Sequence comparison of available sequences of the new A (H1N1) virus (as of
27 May 2009) did not identify significant sequence variation, except for a
few point mutations. Hence A/California/04/2009(H1N1) was chosen as the
representative for further analyses. There are many different phylogenetic
techniques, each of them with their own assumptions about evolutionary
models that vary in the way of computing genetic distances, probabilities,
etc. As opposed to phylogenetic techniques, cluster methods do not have a
need for evaluation of a tree, which is a more complicated structure than a
set of clusters. Clustering techniques do not provide a detailed
phylogenetic structure because they analyse group features of the sequence
data. That is why the clustering analysis is more robust to the assumptions
we make, for instance, the choice of genetic distance. Unsupervised methods
provide a way of identifying clusters without relying on previous
information about the origins, host, and time isolation.
Figures 2a-2h show the data projected onto the 1st 2 principal components
with the corresponding percentage of variation. [These figures cannot be
reproduced here. Interested readers should consult the original text at the
source URL above]. The figures clearly show that in all cases the new virus
sequences clustered with those of swine viruses. The closest matches for
each of the segments are summarised in Table 1.
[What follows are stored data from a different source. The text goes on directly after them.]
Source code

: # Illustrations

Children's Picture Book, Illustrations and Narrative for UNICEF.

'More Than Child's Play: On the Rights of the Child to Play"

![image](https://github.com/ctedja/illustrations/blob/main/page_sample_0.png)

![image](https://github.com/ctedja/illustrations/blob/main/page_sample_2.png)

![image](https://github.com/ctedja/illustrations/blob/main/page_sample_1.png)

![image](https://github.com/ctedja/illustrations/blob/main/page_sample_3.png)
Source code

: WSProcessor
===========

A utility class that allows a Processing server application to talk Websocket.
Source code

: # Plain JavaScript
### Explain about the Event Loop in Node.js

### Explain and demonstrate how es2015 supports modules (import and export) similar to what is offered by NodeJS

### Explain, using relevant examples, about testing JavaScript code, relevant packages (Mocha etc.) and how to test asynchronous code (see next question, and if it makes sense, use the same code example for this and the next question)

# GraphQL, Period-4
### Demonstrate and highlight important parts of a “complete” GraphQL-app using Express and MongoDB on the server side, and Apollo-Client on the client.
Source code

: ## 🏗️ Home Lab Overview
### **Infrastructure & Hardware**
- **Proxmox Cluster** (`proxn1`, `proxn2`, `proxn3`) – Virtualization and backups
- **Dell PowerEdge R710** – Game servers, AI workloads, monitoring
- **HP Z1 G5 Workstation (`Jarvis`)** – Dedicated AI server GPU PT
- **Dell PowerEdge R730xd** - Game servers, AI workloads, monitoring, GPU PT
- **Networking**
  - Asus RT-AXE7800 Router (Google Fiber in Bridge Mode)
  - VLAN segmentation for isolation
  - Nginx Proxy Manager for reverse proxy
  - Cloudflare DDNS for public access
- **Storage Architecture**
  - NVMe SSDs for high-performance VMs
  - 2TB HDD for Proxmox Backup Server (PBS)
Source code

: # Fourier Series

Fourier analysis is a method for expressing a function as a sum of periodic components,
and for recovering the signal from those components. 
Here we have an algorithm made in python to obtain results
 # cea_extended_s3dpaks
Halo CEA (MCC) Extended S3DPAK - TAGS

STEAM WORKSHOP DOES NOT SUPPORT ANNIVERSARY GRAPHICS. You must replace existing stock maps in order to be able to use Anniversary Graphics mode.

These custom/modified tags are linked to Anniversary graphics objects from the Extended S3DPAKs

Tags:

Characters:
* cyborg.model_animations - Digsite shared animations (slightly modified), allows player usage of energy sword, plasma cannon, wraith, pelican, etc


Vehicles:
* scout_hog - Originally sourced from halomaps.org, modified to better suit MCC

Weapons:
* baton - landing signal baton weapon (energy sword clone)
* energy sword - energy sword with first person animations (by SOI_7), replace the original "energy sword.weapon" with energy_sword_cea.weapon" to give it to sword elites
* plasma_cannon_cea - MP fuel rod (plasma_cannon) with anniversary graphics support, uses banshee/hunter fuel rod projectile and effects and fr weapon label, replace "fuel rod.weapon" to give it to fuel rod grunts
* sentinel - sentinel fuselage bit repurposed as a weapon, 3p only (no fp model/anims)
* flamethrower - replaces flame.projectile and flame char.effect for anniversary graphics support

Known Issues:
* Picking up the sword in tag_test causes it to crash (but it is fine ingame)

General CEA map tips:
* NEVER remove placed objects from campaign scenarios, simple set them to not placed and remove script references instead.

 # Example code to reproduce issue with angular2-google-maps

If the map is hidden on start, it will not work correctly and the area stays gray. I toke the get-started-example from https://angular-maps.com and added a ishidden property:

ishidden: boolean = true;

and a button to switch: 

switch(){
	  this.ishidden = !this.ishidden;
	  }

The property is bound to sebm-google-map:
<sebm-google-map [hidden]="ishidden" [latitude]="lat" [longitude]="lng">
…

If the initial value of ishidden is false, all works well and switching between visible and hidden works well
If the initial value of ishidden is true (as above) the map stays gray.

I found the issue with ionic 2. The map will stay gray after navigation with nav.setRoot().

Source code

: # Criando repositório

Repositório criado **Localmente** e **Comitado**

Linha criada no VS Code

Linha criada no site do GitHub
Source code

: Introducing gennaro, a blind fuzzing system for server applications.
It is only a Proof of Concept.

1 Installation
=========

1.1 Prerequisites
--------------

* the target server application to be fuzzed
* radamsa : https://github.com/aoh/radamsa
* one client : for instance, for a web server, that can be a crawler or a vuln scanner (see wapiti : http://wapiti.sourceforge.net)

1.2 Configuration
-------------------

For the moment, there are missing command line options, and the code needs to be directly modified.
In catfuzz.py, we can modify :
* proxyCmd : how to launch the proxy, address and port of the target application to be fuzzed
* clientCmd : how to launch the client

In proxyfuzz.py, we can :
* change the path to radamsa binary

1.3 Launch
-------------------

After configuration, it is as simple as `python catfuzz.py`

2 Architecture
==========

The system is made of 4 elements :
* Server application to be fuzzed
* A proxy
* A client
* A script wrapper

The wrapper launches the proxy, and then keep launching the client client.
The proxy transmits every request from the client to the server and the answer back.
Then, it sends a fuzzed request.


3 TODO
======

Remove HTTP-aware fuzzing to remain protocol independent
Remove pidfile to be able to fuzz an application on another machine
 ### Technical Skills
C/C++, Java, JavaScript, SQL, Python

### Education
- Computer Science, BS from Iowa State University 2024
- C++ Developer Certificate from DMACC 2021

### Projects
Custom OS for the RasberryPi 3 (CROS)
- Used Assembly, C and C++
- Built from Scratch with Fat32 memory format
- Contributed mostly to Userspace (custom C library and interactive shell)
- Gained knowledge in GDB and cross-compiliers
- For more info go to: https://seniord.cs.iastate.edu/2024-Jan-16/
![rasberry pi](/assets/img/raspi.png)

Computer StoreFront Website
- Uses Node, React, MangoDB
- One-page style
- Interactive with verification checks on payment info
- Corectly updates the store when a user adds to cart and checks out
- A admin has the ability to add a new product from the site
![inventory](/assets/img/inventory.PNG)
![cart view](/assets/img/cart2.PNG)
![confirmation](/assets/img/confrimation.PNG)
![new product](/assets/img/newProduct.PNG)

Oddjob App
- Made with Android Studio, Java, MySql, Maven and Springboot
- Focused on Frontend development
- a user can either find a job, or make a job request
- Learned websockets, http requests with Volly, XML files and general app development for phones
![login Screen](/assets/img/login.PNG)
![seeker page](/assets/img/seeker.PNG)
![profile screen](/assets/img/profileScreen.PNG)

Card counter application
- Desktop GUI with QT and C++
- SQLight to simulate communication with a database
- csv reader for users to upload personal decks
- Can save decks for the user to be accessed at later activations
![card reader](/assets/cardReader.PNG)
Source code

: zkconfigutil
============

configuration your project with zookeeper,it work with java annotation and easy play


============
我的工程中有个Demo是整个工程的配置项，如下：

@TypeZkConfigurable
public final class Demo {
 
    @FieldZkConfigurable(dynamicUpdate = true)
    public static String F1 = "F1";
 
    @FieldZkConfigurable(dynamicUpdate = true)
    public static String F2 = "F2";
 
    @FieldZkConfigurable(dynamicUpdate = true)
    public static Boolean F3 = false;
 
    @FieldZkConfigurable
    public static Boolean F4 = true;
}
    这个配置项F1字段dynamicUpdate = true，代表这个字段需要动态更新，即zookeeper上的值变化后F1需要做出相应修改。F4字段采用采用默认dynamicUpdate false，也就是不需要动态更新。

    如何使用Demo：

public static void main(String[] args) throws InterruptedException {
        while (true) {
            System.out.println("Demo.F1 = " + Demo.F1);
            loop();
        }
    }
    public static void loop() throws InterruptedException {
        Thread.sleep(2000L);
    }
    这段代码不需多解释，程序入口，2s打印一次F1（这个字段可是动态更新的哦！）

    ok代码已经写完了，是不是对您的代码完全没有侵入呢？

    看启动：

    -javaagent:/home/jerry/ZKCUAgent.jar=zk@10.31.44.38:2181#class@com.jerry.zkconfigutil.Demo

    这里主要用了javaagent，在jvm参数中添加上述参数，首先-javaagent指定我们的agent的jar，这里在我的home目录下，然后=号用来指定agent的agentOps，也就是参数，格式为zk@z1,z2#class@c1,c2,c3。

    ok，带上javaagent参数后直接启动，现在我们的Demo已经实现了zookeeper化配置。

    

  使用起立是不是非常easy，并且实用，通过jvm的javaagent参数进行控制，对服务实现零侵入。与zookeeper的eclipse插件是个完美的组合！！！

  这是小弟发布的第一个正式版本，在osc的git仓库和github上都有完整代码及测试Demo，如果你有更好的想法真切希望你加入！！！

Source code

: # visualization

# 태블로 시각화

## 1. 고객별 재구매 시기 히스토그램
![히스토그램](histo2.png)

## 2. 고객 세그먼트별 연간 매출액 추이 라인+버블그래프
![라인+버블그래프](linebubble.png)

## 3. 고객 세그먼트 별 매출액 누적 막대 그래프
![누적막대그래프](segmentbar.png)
Table 1. Closer clusters to the new influenza A (H1N1) virus
Segment / closest match / years
PB2 / swine, North America / 1998-2007
PB1 / swine, North America / 1998-2007
PA / swine, North America / 1998-2007
HA / swine H1, North America / 1985-2007
NP / swine, North America / 1985-2007
NA / avian/swine N1, Eurasia / 1982-2007
M / swine, Eurasia / 1980 - 2005
NS / swine, North America / 1998-2007
Our analyses support the hypotheses whereby the 2009 pandemic influenza A
(H1N1) virus derives from one or multiple reassortment(s) between influenza
A viruses circulating in swine in Eurasia and in North America.